● **WHAT YOU HAVE TO DO**
Within these entries, which lines include the string "repository"? Copy each one.

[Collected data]
:::::

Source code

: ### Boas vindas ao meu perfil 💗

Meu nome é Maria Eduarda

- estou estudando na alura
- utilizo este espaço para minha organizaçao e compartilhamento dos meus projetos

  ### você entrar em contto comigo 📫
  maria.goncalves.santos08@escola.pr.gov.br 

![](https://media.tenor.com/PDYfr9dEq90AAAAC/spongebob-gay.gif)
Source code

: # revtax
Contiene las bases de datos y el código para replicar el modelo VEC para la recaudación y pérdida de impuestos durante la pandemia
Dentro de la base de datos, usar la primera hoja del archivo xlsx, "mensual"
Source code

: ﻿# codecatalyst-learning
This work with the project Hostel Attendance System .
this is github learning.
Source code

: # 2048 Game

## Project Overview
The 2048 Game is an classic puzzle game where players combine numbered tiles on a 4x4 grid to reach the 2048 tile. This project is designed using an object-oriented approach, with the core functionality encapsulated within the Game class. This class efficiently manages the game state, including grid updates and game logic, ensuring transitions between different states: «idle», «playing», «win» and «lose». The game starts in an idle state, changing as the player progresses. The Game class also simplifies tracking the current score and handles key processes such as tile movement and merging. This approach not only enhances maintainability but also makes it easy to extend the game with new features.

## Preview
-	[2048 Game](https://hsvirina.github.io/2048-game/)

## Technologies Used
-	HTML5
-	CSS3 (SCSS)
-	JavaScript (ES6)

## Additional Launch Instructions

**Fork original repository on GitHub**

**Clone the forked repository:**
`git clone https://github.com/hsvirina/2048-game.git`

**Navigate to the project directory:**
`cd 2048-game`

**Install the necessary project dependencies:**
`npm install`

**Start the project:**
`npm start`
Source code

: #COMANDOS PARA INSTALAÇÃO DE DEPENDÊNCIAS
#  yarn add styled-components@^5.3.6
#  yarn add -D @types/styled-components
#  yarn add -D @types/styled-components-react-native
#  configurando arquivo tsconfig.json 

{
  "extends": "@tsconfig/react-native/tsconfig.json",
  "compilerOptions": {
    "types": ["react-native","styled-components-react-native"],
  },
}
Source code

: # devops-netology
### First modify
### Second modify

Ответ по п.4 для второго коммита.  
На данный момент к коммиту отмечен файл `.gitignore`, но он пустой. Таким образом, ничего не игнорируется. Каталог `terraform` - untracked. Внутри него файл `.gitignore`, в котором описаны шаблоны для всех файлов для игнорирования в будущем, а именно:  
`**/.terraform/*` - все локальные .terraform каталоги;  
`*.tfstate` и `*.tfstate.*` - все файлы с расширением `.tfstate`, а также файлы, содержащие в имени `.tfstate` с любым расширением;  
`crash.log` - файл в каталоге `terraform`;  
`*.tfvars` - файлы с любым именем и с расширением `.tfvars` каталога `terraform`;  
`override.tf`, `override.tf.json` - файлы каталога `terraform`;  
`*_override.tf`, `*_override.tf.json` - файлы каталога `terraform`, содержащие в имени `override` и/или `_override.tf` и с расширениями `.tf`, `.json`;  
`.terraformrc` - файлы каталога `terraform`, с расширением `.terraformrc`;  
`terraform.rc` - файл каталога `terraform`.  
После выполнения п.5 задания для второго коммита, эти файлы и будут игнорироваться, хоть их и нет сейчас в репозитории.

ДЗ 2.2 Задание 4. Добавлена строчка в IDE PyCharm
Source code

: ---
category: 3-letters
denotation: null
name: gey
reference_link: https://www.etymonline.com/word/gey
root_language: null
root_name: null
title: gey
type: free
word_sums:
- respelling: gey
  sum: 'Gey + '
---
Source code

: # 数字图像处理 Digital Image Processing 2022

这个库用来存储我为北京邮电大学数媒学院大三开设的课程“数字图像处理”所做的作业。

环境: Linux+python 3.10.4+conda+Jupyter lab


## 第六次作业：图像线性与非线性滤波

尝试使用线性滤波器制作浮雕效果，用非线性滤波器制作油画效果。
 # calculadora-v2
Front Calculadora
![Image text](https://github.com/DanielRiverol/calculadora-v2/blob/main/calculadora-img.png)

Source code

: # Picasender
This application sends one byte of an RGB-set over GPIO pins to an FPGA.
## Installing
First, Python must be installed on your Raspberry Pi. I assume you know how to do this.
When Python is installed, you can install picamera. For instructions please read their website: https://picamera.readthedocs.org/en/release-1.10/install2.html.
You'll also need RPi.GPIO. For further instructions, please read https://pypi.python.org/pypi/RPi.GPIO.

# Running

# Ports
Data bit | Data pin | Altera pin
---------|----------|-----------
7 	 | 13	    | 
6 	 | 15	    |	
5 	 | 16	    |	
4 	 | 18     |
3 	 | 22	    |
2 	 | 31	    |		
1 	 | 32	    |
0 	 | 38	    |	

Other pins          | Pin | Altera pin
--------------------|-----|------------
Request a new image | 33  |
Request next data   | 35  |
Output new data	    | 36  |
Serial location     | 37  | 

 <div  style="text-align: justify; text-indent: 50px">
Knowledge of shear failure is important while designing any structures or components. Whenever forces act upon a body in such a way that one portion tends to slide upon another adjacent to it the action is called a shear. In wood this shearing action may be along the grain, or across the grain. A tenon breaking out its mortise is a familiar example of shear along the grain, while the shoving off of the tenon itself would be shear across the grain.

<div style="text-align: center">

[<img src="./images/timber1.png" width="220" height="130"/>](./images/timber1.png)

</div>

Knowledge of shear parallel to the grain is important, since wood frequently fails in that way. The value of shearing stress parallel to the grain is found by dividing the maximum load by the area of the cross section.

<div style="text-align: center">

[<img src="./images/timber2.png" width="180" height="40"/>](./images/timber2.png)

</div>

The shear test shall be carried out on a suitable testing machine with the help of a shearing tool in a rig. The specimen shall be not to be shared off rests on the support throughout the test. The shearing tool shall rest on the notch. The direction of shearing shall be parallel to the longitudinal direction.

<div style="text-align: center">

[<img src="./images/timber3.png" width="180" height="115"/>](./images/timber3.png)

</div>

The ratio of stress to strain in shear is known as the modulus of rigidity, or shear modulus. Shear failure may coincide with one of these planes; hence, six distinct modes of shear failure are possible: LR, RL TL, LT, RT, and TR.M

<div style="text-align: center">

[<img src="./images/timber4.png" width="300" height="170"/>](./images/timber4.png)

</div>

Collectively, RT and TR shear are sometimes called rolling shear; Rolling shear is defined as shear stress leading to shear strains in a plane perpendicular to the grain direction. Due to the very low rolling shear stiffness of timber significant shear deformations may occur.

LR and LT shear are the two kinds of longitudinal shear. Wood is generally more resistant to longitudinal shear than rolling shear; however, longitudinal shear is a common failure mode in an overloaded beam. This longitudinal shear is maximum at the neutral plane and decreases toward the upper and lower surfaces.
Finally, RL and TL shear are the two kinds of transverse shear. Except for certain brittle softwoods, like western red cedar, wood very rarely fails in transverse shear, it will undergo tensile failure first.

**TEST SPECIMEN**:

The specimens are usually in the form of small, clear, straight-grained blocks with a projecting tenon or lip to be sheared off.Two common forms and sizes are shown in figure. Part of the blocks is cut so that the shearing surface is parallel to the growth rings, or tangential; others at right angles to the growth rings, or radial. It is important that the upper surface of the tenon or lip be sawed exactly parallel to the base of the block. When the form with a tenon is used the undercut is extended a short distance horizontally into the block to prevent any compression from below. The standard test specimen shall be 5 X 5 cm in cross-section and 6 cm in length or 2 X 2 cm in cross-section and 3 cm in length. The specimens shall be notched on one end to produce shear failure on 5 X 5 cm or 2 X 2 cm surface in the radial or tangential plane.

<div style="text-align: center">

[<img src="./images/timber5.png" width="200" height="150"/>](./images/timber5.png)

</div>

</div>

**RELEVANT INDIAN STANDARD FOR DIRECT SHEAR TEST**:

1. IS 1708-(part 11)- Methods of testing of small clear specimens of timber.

:::::

● **ANSWER SPACE**
**Fork original repository on GitHub**
**Clone the forked repository:**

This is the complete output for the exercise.